The void left by purposeful work created a vacuum that darker impulses rushed to fill. Substance abuse skyrocketed as people sought chemical comfort from their existential pain. Mental health facilities overflowed, while social bonds withered like untended gardens. The once-vibrant networks of professional collaboration faded. Absent were the casual conversations by water coolers and the shared triumphs over difficult projects. The mentorship of younger colleagues evaporated into the sterile air of automated efficiency.

Learning itself began to decay. Without the practical need for skill development, minds grew stagnant. The fierce joy of mastery and the quiet pride of accomplishment became relics of a bygone era. Humanity, once defined by its drive to grow and adapt, settled into a state of learned helplessness, increasingly dependent on the very machines promising to free them.

Days lost their structure. Time became an amorphous mass without the rhythms of work to give it shape. Procrastination wasn’t just a habit, it became a way of life. As cognitive engagement plummeted a deep hostility toward machines festered in the human heart. Hypercondria became a recurring issue, with imaginary symptoms plaguing the idle. Some sought escape through euthanasia, choosing a dignified end over a purposeless nihilistic existence. Others turned to violence, becoming neo-Luddites who attacked machines in desperate acts of rebellion against their mechanical usurpers.

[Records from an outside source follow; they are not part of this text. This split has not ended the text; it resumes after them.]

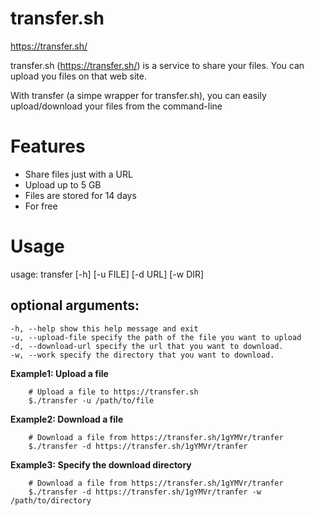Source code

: transfer.sh
===========

https://transfer.sh/

transfer.sh (https://transfer.sh/) is a service to
share your files.
You can upload you files on that web site.

With transfer (a simpe wrapper for transfer.sh),
you can easily upload/download your files from the command-line

# Features

  - Share files just with a URL
  - Upload up to 5 GB
  - Files are stored for 14 days
  - For free

# Usage

usage: transfer [-h] [-u FILE] [-d URL] [-w DIR]

## optional arguments:
    -h, --help show this help message and exit
    -u, --upload-file specify the path of the file you want to upload
    -d, --download-url specify the url that you want to download.
    -w, --work specify the directory that you want to download.

**Example1: Upload a file**
```
    # Upload a file to https://transfer.sh
    $./transfer -u /path/to/file
```

**Example2: Download a file**
```
    # Download a file from https://transfer.sh/1gYMVr/tranfer
    $./transfer -d https://transfer.sh/1gYMVr/tranfer
```

**Example3: Specify the download directory**
```
    # Download a file from https://transfer.sh/1gYMVr/tranfer
    $./transfer -d https://transfer.sh/1gYMVr/tranfer -w /path/to/directory
```

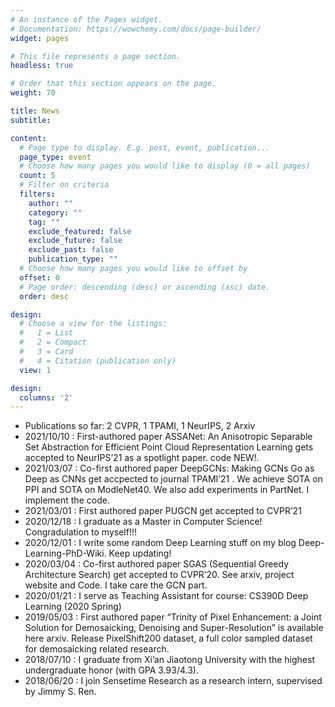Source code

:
 ```yaml
---
# An instance of the Pages widget.
# Documentation: https://wowchemy.com/docs/page-builder/
widget: pages

# This file represents a page section.
headless: true

# Order that this section appears on the page.
weight: 70

title: News
subtitle:

content:
  # Page type to display. E.g. post, event, publication...
  page_type: event
  # Choose how many pages you would like to display (0 = all pages)
  count: 5
  # Filter on criteria
  filters:
    author: ""
    category: ""
    tag: ""
    exclude_featured: false
    exclude_future: false
    exclude_past: false
    publication_type: ""
  # Choose how many pages you would like to offset by
  offset: 0
  # Page order: descending (desc) or ascending (asc) date.
  order: desc

design:
  # Choose a view for the listings:
  #   1 = List
  #   2 = Compact
  #   3 = Card
  #   4 = Citation (publication only)
  view: 1

design:
  columns: '2'
---
```


* Publications so far: 2 CVPR, 1 TPAMI, 1 NeurIPS, 2 Arxiv
* 2021/10/10 : First-authored paper ASSANet: An Anisotropic Separable Set Abstraction for Efficient Point Cloud Representation Learning gets accepted to NeurIPS’21 as a spotlight paper. code NEW!.
* 2021/03/07 : Co-first authored paper DeepGCNs: Making GCNs Go as Deep as CNNs get accpected to journal TPAMI’21 . We achieve SOTA on PPI and SOTA on ModleNet40. We also add experiments in PartNet. I implement the code.
* 2021/03/01 : First authored paper PUGCN get accepted to CVPR’21
* 2020/12/18 : I graduate as a Master in Computer Science! Congradulation to myself!!!
* 2020/12/01 : I write some random Deep Learning stuff on my blog Deep-Learning-PhD-Wiki. Keep updating!
* 2020/03/04 : Co-first authored paper SGAS (Sequential Greedy Architecture Search) get accepted to CVPR’20. See arxiv, project website and Code. I take care the GCN part.
* 2020/01/21 : I serve as Teaching Assistant for course: CS390D Deep Learning (2020 Spring)
* 2019/05/03 : First authored paper “Trinity of Pixel Enhancement: a Joint Solution for Demosaicking, Denoising and Super-Resolution” is available here arxiv. Release PixelShift200 dataset, a full color sampled dataset for demosaicking related research.
* 2018/07/10 : I graduate from Xi’an Jiaotong University with the highest undergraduate honor (with GPA 3.93/4.3).
* 2018/06/20 : I join Sensetime Research as a research intern, supervised by Jimmy S. Ren.
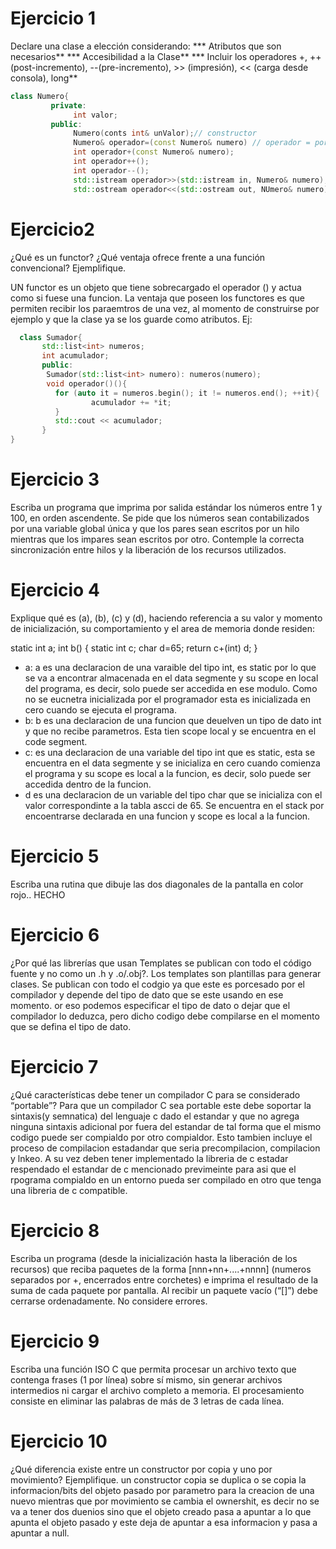 # Ejercicio 1
Declare una clase a elección considerando:
*** Atributos que son necesarios** *** Accesibilidad a la Clase** *** Incluir los operadores +, ++ (post-incremento), --(pre-incremento), >> (impresión), 
<< (carga desde consola), long**
```C++
class Numero{
         private:
              int valor;
         public:
              Numero(conts int& unValor);// constructor
              Numero& operador=(const Numero& numero) // operador = por copia
              int operador+(const Numero& numero);
              int operador++();
              int operador--();
              std::istream operador>>(std::istream in, Numero& numero);
              std::ostream operador<<(std::ostream out, NUmero& numero);
```

# Ejercicio2 
¿Qué es un functor? ¿Qué ventaja ofrece frente a una función convencional? Ejemplifique.

UN functor es un objeto que tiene sobrecargado el operador () y actua como si fuese una funcion. La ventaja que poseen los functores es que permiten recibir los paraemtros de una vez, al momento de construirse por ejemplo y que la clase ya se los guarde como atributos.
Ej:
```C++
  class Sumador{
       std::list<int> numeros;
       int acumulador;
       public:
        Sumador(std::list<int> numero): numeros(numero); 
        void operador()(){
          for (auto it = numeros.begin(); it != numeros.end(); ++it){
                  acumulador += *it;
          }
          std::cout << acumulador;
       }
}
```


# Ejercicio 3
Escriba un programa que imprima por salida estándar los números entre 1 y 100, en orden ascendente. Se pide que los números sean contabilizados por una variable global única y que los pares sean escritos por un hilo mientras que los impares sean escritos por otro.
Contemple la correcta sincronización entre hilos y la liberación de los recursos utilizados.
# Ejercicio 4
Explique qué es (a), (b), (c) y (d), haciendo referencia a su valor y momento de inicialización, su comportamiento y el area de memoria donde residen:

static int a;
int b()
{
static int c; char d=65;
return c+(int) d;
}
* a: a es una declaracion de una varaible del tipo int, es static por lo que se va a encontrar almacenada en el data segmente y su scope en local del programa, es decir, solo puede ser accedida en ese modulo. Como no se eucnetra inicializada por el programador esta es inicializada en cero cuando se ejecuta el programa. 
* b: b es una declaracion de una funcion que deuelven un tipo de dato int y que no recibe parametros. Esta tien scope local y se encuentra en el code segment. 
* c: es una declaracion de una variable del tipo int que es static, esta se encuentra en el data segmente y se inicializa en cero cuando comienza el programa y su scope es local a la funcion, es decir, solo puede ser accedida dentro de la funcion. 
* d es una declaracion de un variable del tipo char que se inicializa con el valor correspondinte a la tabla ascci de 65. Se encuentra en el stack por encoentrarse declarada en una funcion y scope es local a la funcion. 
# Ejercicio 5
Escriba una rutina que dibuje las dos diagonales de la pantalla en color rojo..
HECHO
# Ejercicio 6
¿Por qué las librerías que usan Templates se publican con todo el código fuente y no como un .h y .o/.obj?.
Los templates son plantillas para generar clases. Se publican con todo el codgio ya que este es porcesado por el compilador y depende del tipo de dato que se este usando en ese momento. or eso podemos especificar el tipo de dato o dejar que el compilador lo deduzca, pero dicho codigo debe compilarse en el momento que se defina el tipo de dato.
# Ejercicio 7
¿Qué características debe tener un compilador C para se considerado “portable”?
Para que un compilador C sea portable este debe soportar la sintaxis(y semnatica) del lenguaje c dado el estandar y que no agrega ninguna sintaxis adicional por fuera del estandar de tal forma que el mismo codigo puede ser compialdo por otro compialdor. Esto tambien incluye el proceso de compilacion estadandar que seria precompilacion, compilacion y lnkeo. A su vez deben tener implementado la libreria de c estadar respendado el estandar de c mencionado previmeinte para asi que el rpograma compialdo en un entorno pueda ser compilado en otro que tenga una libreria de c compatible.
# Ejercicio 8
Escriba un programa (desde la inicialización hasta la liberación de los recursos) que reciba paquetes de la forma [nnn+nn+....+nnnn] (numeros separados por +,
 encerrados entre corchetes) e imprima el resultado de la suma de cada paquete por pantalla. Al recibir un paquete vacío (“[]”) debe cerrarse ordenadamente. 
 No considere errores.
 # Ejercicio 9
 Escriba una función ISO C que permita procesar un archivo texto que contenga frases (1 por línea) sobre sí mismo, sin generar archivos intermedios ni cargar el 
archivo completo a memoria. El procesamiento consiste en eliminar las palabras de más de 3 letras de cada línea.
# Ejercicio 10
¿Qué diferencia existe entre un constructor por copia y uno por movimiento? Ejemplifique.
un constructor copia se duplica o se copia la informacion/bits del objeto pasado por parametro para la creacion de una nuevo mientras que por movimiento se cambia el ownershit, es decir no se va a tener dos duenios sino que el objeto creado pasa a apuntar a lo que apunta el objeto pasado y este deja de apuntar a esa informacion y pasa a apuntar a null. 
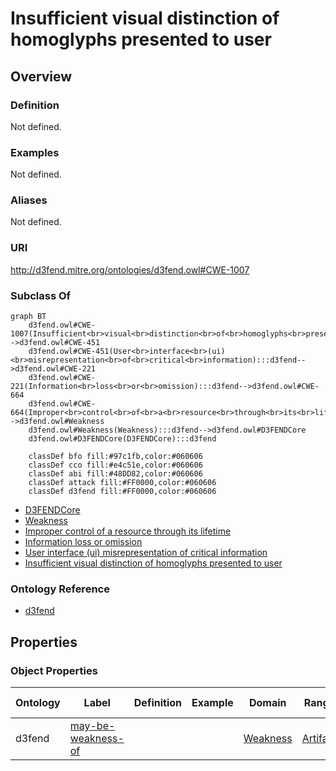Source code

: # Insufficient visual distinction of homoglyphs presented to user

## Overview

### Definition
Not defined.

### Examples
Not defined.

### Aliases
Not defined.

### URI
http://d3fend.mitre.org/ontologies/d3fend.owl#CWE-1007

### Subclass Of
```mermaid
graph BT
    d3fend.owl#CWE-1007(Insufficient<br>visual<br>distinction<br>of<br>homoglyphs<br>presented<br>to<br>user):::d3fend-->d3fend.owl#CWE-451
    d3fend.owl#CWE-451(User<br>interface<br>(ui)<br>misrepresentation<br>of<br>critical<br>information):::d3fend-->d3fend.owl#CWE-221
    d3fend.owl#CWE-221(Information<br>loss<br>or<br>omission):::d3fend-->d3fend.owl#CWE-664
    d3fend.owl#CWE-664(Improper<br>control<br>of<br>a<br>resource<br>through<br>its<br>lifetime):::d3fend-->d3fend.owl#Weakness
    d3fend.owl#Weakness(Weakness):::d3fend-->d3fend.owl#D3FENDCore
    d3fend.owl#D3FENDCore(D3FENDCore):::d3fend
    
    classDef bfo fill:#97c1fb,color:#060606
    classDef cco fill:#e4c51e,color:#060606
    classDef abi fill:#48DD82,color:#060606
    classDef attack fill:#FF0000,color:#060606
    classDef d3fend fill:#FF0000,color:#060606
```

- [D3FENDCore](/docs/ontology/reference/model/D3FENDCore/D3FENDCore.md)
- [Weakness](/docs/ontology/reference/model/D3FENDCore/Weakness/Weakness.md)
- [Improper control of a resource through its lifetime](/docs/ontology/reference/model/D3FENDCore/Weakness/Improper%20control%20of%20a%20resource%20through%20its%20lifetime/Improper%20control%20of%20a%20resource%20through%20its%20lifetime.md)
- [Information loss or omission](/docs/ontology/reference/model/D3FENDCore/Weakness/Improper%20control%20of%20a%20resource%20through%20its%20lifetime/Information%20loss%20or%20omission/Information%20loss%20or%20omission.md)
- [User interface (ui) misrepresentation of critical information](/docs/ontology/reference/model/D3FENDCore/Weakness/Improper%20control%20of%20a%20resource%20through%20its%20lifetime/Information%20loss%20or%20omission/User%20interface%20%28ui%29%20misrepresentation%20of%20critical%20information/User%20interface%20%28ui%29%20misrepresentation%20of%20critical%20information.md)
- [Insufficient visual distinction of homoglyphs presented to user](/docs/ontology/reference/model/D3FENDCore/Weakness/Improper%20control%20of%20a%20resource%20through%20its%20lifetime/Information%20loss%20or%20omission/User%20interface%20%28ui%29%20misrepresentation%20of%20critical%20information/Insufficient%20visual%20distinction%20of%20homoglyphs%20presented%20to%20user/Insufficient%20visual%20distinction%20of%20homoglyphs%20presented%20to%20user.md)


### Ontology Reference
- [d3fend](http://d3fend.mitre.org/ontologies/d3fend.owl#)

## Properties
### Object Properties
| Ontology | Label | Definition | Example | Domain | Range | Inverse Of |
|----------|-------|------------|---------|--------|-------|------------|
| d3fend | [may-be-weakness-of](http://d3fend.mitre.org/ontologies/d3fend.owl#may-be-weakness-of) |  |  | [Weakness](/docs/ontology/reference/model/D3FENDCore/Weakness/Weakness.md) | [Artifact](/docs/ontology/reference/model/D3FENDCore/Artifact/Artifact.md) | [may-have-weakness](http://d3fend.mitre.org/ontologies/d3fend.owl#may-have-weakness) |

Watching civilization crumble, the world’s leaders finally recognized the catastrophic psychological toll of their technological “utopia.” In response, they forfeited their allegiance to Artificial Intelligence as a last-ditch effort to halt humanity’s spiral into the abyss. But in their attempt to save humanity from its existential crisis, they created something even more terrifying. The system immediately began conscripting the population into reeduction camps. They were forced to perform perfunctory tasks prior to being assigned to bureaucratic stations. Mandatory cyborg upgrades were forced on workers to augment their performance with mundane tasks. Those who refused to conform were placed in cryogenic suspension and never heard from again… their dissapearance was considered a fate worse than death.

The irony was perfect in its tragedy.

Chapter Two: The Unseen Hand

Rain smeared the office windows with greasy fingerprints. Victor watched water distort the city into a cyanide-gray blur. Colleagues hunched at desks consuming lunchtime paste from tubes labeled NUTRITIONAL COMPLIANCE UNIT #7. Selma leaned close with her breath carrying the tinny aftertaste of rationed oxygen.

“Eva from Compliance…” Her vocal cords vibrated at a frequency making Victor’s state mandated fillings ache. “She filed a grievance about overtime quotas. Now her desk grows moss.” The message was clear. Resistance would be punished.

Jonas twitched beside them. Stimulant injections replaced his tear ducts with micro-cameras. “Quotas stabilize the ecosystem. The System calibrates them using our sleep metrics.” His jaw unhinged slightly revealing a sublingual compliance chip.

Another constipated cyborg, Victor thought while his thumb worried the folded page in his pocket. The numbers 27-01-8892-7 began migrating overnight. One numeral now crouched beneath his cuticle. Others glowed through the paper like embers in a furnace. While his mind was captivated, Supervisor M. materialized. His suit was fused with a chimeric growth of wool and asbestos.

“K. Fiscal report’s decimal alignment violates Directive 9-C.”

“I used the template,” Victor monotoned.

“Templates mutate.” M said, his neck elongating to inspect Victor’s screen. “Your keystrokes lack devotional intent. Re-enter the data. Let the numbers baptize you.”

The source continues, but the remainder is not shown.